Tuesday, August 23, 2016

Etiquette in Trail Shelter Living

Who hasn’t loved the idea of finding a safe and dry place in a trailside shelter to shield one from the elements?

Especially when the rain is falling hard, and you don’t need or want to get your tent or gear
any wetter. In times like this, shelters can provide a safe haven from storms. But there is also etiquette that needs to be observed. After all, this is not just one person’s dwelling place for a night, but many. You will share that space with those you may or may not know. You will also likely be sharing it with shelter creatures too – anything from insects, to mice, snakes and even larger mammals.

I stayed in a shelter one stormy night while on my sectionhike of the AT (Appalachian Trail) a few weeks ago. What I observed in the shelter led me to write up seven ideas of etiquette in shelter living:

Rock Spring Hut in Shenandoah
1.       Realize that you will likely NOT be the only one in the shelter. That means, don’t monopolize it with your belongings, taking every hook, etc. DON’T set up your tent and hammock in it either. A guy had strung up his hammock in it that then limited other hikers trying to find a place to bed down for the night and store their gear. NOT courteous.

2.       If you know you are a snorer at home, chances are it will be magnified outdoors. PLEASE then don’t use the shelter. There is nothing more miserable than sleeping beside a snorer, even with earplugs in (which everyone should carry, btw). To the snorer - you will likely have many more enemies in the AM too.

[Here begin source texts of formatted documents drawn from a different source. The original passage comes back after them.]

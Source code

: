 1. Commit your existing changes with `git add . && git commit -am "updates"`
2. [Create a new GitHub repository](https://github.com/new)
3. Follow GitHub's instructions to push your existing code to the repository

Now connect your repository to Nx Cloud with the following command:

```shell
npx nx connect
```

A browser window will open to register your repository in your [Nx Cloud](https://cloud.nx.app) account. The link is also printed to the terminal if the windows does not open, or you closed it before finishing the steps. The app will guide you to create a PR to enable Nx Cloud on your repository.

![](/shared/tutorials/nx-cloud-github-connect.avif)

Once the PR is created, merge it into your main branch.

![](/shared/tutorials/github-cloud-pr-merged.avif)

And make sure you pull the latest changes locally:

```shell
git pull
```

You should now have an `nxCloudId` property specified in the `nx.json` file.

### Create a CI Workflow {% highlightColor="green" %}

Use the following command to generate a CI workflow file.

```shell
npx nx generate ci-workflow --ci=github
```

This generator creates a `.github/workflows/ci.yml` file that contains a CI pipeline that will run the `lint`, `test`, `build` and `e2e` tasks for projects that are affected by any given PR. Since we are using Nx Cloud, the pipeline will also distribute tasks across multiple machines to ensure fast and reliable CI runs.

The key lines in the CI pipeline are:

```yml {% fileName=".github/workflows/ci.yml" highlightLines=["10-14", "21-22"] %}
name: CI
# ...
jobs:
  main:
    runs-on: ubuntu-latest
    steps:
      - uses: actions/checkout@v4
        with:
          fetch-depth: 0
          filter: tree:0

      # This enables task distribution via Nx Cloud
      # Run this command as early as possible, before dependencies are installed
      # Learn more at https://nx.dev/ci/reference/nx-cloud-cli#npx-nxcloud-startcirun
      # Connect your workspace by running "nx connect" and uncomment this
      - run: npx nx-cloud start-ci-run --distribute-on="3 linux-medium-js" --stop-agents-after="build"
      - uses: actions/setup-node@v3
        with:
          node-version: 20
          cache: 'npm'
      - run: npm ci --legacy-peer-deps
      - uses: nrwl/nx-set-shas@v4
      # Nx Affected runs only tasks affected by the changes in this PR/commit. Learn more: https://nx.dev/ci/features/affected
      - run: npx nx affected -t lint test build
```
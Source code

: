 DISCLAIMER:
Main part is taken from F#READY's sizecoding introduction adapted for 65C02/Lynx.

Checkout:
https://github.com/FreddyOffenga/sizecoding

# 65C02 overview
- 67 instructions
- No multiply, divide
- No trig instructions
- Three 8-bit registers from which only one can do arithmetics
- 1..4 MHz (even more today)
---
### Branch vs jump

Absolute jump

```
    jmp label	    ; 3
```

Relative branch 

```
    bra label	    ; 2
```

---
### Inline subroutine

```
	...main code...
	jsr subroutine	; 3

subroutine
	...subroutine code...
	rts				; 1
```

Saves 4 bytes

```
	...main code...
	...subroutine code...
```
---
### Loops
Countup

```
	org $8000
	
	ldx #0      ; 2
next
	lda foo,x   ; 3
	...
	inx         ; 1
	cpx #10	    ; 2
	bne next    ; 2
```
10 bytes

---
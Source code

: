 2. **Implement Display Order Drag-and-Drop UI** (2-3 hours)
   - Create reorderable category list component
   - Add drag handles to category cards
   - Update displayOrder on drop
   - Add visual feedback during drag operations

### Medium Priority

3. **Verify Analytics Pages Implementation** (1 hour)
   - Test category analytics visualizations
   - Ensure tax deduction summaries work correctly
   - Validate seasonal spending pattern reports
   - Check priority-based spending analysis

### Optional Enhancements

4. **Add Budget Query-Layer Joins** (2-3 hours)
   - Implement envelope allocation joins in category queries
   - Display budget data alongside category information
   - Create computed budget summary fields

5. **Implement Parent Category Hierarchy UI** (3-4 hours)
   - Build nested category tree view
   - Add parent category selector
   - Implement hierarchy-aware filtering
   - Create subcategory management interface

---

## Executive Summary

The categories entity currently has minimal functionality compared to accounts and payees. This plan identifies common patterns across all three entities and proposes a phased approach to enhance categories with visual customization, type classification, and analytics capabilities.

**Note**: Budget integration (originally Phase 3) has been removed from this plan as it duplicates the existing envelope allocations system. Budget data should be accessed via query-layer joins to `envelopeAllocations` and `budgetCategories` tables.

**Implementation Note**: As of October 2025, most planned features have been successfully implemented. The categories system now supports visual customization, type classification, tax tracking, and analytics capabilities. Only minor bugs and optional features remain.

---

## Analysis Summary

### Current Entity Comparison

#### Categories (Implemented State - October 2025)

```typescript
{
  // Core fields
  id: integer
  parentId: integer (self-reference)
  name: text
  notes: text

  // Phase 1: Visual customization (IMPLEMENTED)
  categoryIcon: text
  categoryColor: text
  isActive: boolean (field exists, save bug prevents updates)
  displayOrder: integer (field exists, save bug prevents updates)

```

3.       If you know you will be getting in late, like after hiker midnight (usually 9 PM) set up your tent. I was rudely awakened at 10 PM by three dripping wet hikers looking for space. If you choose to hike late, that’s fine. But be courteous by not waking up others in the shelter by coming in and demanding space, making everyone move, firing up your stove, etc. Set up your tent. That also goes for the early
A tiny shelter on the Allegheny Trail
riser before 6 AM. In both instances, do the right thing and tent. And also, use a headlamp with a red night light feature. There is nothing worse than a white LED light glaring all around the shelter. One guy flashed his for half the night as he wanted to read at 2 AM. A red light would have made things much better for those that would rather sleep. If you are a late nighter like that – tent.

4.       Don’t smoke cigarettes, pot or anything else in the shelter. Don’t use your cell phone in the shelter either. Other hikers don’t care to inhale the nicotine, drugs, or hear you talk to your girlfriend. That’s your business, so do it away from the shelter or better yet, tent.

5.       If you are feeling sick, DON’T use a shelter, period. This is mainly how norovirus epidemics hit the AT every year. Avoid all public places – picnic tables, privies, etc. until you are totally well. If you know of someone who is ill, get out of the shelter area. Wash your hands. No sharing food either.   

6.       Make sure your food is stored away properly for the night. I was appalled the next AM to find not one of the other five hikers in residence had hung their food. They left it all in their packs sitting on the shelter floor. Normally it would have been attacked by critters. Always hang your food and cookware preferably by bear rope away from the shelter. That goes for NOT leaving excess food, trail magic or otherwise in shelters or hanging from poles, cables or in bear boxes. Someone had left trail mix just sitting there in the shelter when I arrived. Don’t do it!

A bag of trash left in a shelter fire pit at Niday Shelter. NO!
7.       The shelter is NOT for creating a library of books, magazines, or other reading material that then turn into fodder for mice or the beginnings of a trash pile. No one wants to drag your book around. Don’t leave extra gear and clothes (no one wants that either), food, empty fuel canisters, or trash. The shelter area should be left clean. Volunteers take care of it and they do NOT want to go and clean up your trash. That also goes for the shelter fire ring. DO not leave trash in it. I even found a full trash bag in one shelter fire pit. Empty food wrappers weigh a lot less! Carry out everything!

With some common courtesy and keeping your gear and food safe and carrying out all trash, shelters can be a place of refuge and fellowship for all. 


Bridget Carlson said...

That's great advice! I have never used a trail shelter before, but I assume as I start doing much longer hikes (I just day hike now) I will come across shelters that I may need to use.
Bridget | http://nuttyhiker.com

Virginia said...

Well said...especially about those that snore. They sleep peacefully while everyone else is awake. I just don't get why they are so rude and insist on sleeping in the shelter.

Davin said...

I thought these tips were really useful. It drives me up the wall, when I walk into a shelter off the trail and see garbage laying around. Fortunately, most hikers I come across in Utah are pretty clean. But there is always room for improvement.

Aileen Curfman said...

Love the Tumbling Run Shelters (iirc) in PA. 1 labeled "snorers," the other "nonsnorers." Way better than 1 big shelter.